▶ The task: Repeat the records below exactly as they appear, leaving out any pictures.

(Entries shown)

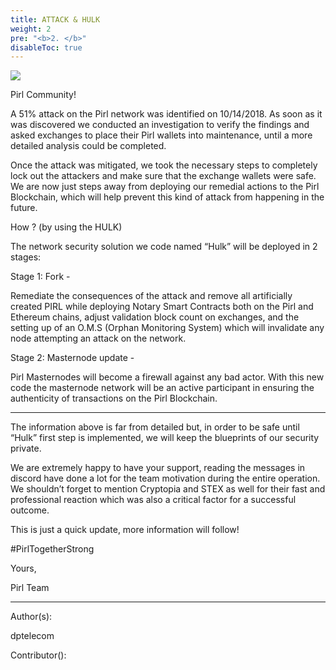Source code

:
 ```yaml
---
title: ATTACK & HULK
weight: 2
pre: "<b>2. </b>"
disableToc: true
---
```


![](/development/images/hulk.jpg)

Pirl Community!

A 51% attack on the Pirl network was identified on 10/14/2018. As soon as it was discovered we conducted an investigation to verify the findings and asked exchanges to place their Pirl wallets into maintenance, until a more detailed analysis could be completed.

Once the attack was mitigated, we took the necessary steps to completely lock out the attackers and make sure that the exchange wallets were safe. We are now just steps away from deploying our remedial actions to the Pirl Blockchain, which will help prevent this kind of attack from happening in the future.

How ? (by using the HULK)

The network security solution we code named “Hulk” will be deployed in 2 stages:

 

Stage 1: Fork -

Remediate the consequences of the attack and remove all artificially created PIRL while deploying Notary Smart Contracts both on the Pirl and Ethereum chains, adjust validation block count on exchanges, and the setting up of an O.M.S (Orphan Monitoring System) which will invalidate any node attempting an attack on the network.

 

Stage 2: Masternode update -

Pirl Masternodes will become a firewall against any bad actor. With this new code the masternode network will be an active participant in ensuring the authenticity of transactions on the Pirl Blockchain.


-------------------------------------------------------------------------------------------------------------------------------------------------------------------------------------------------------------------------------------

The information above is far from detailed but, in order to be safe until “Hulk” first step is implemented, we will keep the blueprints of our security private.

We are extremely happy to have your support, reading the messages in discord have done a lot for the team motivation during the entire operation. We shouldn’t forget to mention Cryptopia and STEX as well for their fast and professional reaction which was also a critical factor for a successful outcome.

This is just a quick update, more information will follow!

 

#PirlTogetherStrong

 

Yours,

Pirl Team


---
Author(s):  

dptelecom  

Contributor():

(End Entries shown)

▶ Response to this task:
Source code

:
 ```yaml
---
title: ATTACK & HULK
weight: 2
pre: "<b>2. </b>"
disableToc: true
---
```


![](/development/images/hulk.jpg)

Pirl Community!

A 51% attack on the Pirl network was identified on 10/14/2018. As soon as it was discovered we conducted an investigation to verify the findings and asked exchanges to place their Pirl wallets into maintenance, until a more detailed analysis could be completed.

Once the attack was mitigated, we took the necessary steps to completely lock out the attackers and make sure that the exchange wallets were safe. We are now just steps away from deploying our remedial actions to the Pirl Blockchain, which will help prevent this kind of attack from happening in the future.

How ? (by using the HULK)

The network security solution we code named “Hulk” will be deployed in 2 stages:

 

Stage 1: Fork -

Remediate the consequences of the attack and remove all artificially created PIRL while deploying Notary Smart Contracts both on the Pirl and Ethereum chains, adjust validation block count on exchanges, and the setting up of an O.M.S (Orphan Monitoring System) which will invalidate any node attempting an attack on the network.

 

Stage 2: Masternode update -

Pirl Masternodes will become a firewall against any bad actor. With this new code the masternode network will be an active participant in ensuring the authenticity of transactions on the Pirl Blockchain.


-------------------------------------------------------------------------------------------------------------------------------------------------------------------------------------------------------------------------------------

The information above is far from detailed but, in order to be safe until “Hulk” first step is implemented, we will keep the blueprints of our security private.

We are extremely happy to have your support, reading the messages in discord have done a lot for the team motivation during the entire operation. We shouldn’t forget to mention Cryptopia and STEX as well for their fast and professional reaction which was also a critical factor for a successful outcome.

This is just a quick update, more information will follow!

 

#PirlTogetherStrong

 

Yours,

Pirl Team


---
Author(s):  

dptelecom  

Contributor():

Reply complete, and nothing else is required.